Seize ans après son sacre de 2010, l’Espagne est de nouveau au sommet du football mondial. Au terme d’une finale aussi tendue qu’indécise, la Roja a fini par faire plier l’Argentine (1-0 a.p.), dimanche au MetLife Stadium de New York, pour s’offrir une deuxième Coupe du monde de son histoire.

Pendant plus de cent minutes, la finale a ressemblé à un interminable bras de fer. Fidèle à son ADN, l’Espagne a confisqué le ballon, multiplié les offensives et imposé son rythme face à une Argentine contrainte de défendre, mais portée par un Emiliano Martinez monumental, auteur de plusieurs arrêts décisifs devant Lamine Yamal, Dani Olmo, Nico Williams ou encore Ferran Torres.

L’Albiceleste a pourtant vu le ciel s’assombrir avant même la prolongation. Expulsé après un second avertissement dans le temps additionnel de la seconde période, Enzo Fernandez a laissé les siens terminer la rencontre à dix contre onze, offrant à la Roja une occasion rêvée de faire la différence.

L’Espagne a d’ailleurs cru toucher au but dès la 98e minute. Nico Williams avait trouvé le chemin des filets, mais la VAR a rapidement refroidi les célébrations espagnoles en annulant le but pour une faute de Mikel Merino sur Nicolas Otamendi.

Loin de se décourager, les hommes de Luis de la Fuente ont continué à pousser. Leur persévérance a finalement été récompensée à la 106e minute. Sur un centre repris de la tête en retrait par Nico Williams, Ferran Torres, parfaitement placé, a surgi pour propulser le ballon au fond des filets et offrir l’avantage à la Roja.

Les dernières minutes n’ont été qu’une longue résistance espagnole.

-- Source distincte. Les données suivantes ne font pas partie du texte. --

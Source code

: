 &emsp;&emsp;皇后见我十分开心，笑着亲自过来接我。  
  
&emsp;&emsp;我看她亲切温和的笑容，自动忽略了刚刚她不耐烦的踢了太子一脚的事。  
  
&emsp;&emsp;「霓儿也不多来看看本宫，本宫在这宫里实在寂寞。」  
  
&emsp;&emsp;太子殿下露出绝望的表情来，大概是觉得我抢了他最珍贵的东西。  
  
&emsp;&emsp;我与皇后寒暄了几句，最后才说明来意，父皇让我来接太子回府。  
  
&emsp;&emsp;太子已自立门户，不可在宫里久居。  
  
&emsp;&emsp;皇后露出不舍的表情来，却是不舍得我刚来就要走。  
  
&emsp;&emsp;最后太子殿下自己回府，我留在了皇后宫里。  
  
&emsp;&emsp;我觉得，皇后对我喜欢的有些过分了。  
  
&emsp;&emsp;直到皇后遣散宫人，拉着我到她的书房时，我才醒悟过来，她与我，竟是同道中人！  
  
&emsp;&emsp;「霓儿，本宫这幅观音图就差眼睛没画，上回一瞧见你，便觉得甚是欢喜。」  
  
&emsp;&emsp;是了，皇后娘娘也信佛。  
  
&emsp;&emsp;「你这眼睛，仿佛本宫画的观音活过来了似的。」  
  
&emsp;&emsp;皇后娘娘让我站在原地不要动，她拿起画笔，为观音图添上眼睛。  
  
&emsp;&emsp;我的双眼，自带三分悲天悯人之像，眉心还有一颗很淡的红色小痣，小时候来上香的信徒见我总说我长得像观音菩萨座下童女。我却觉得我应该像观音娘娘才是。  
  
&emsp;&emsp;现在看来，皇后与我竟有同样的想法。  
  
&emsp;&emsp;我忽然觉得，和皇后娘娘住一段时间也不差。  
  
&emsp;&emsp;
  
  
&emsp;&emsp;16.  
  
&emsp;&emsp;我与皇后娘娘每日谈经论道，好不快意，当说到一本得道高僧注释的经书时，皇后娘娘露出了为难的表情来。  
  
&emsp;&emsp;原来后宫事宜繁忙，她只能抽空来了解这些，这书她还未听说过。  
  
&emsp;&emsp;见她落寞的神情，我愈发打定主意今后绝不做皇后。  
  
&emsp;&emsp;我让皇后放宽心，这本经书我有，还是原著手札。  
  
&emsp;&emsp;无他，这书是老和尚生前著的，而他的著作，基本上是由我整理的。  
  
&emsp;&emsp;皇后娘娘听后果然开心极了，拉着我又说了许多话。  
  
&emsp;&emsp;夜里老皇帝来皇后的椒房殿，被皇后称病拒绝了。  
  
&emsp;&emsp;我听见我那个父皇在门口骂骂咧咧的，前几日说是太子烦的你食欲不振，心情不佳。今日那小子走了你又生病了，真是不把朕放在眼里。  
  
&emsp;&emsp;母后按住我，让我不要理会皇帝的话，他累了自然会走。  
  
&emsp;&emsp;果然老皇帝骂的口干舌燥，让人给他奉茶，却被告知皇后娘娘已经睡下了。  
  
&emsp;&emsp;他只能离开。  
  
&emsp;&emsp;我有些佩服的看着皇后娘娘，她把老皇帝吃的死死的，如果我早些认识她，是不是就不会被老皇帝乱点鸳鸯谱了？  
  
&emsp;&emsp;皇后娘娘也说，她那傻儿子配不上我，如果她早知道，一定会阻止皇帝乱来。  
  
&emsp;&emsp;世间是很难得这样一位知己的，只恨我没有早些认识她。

Face à une Argentine diminuée et incapable de véritablement réagir malgré son courage, les Espagnols ont su préserver ce précieux avantage jusqu’au coup de sifflet final.

Déjà sacrée championne d’Europe, l’Espagne confirme ainsi son retour au premier plan en remportant la Coupe du monde 2026. Emmenée par une génération exceptionnelle, symbolisée par Lamine Yamal, Nico Williams, Rodri et Ferran Torres, la Roja ajoute une deuxième étoile à son maillot et écrit un nouveau chapitre de son histoire.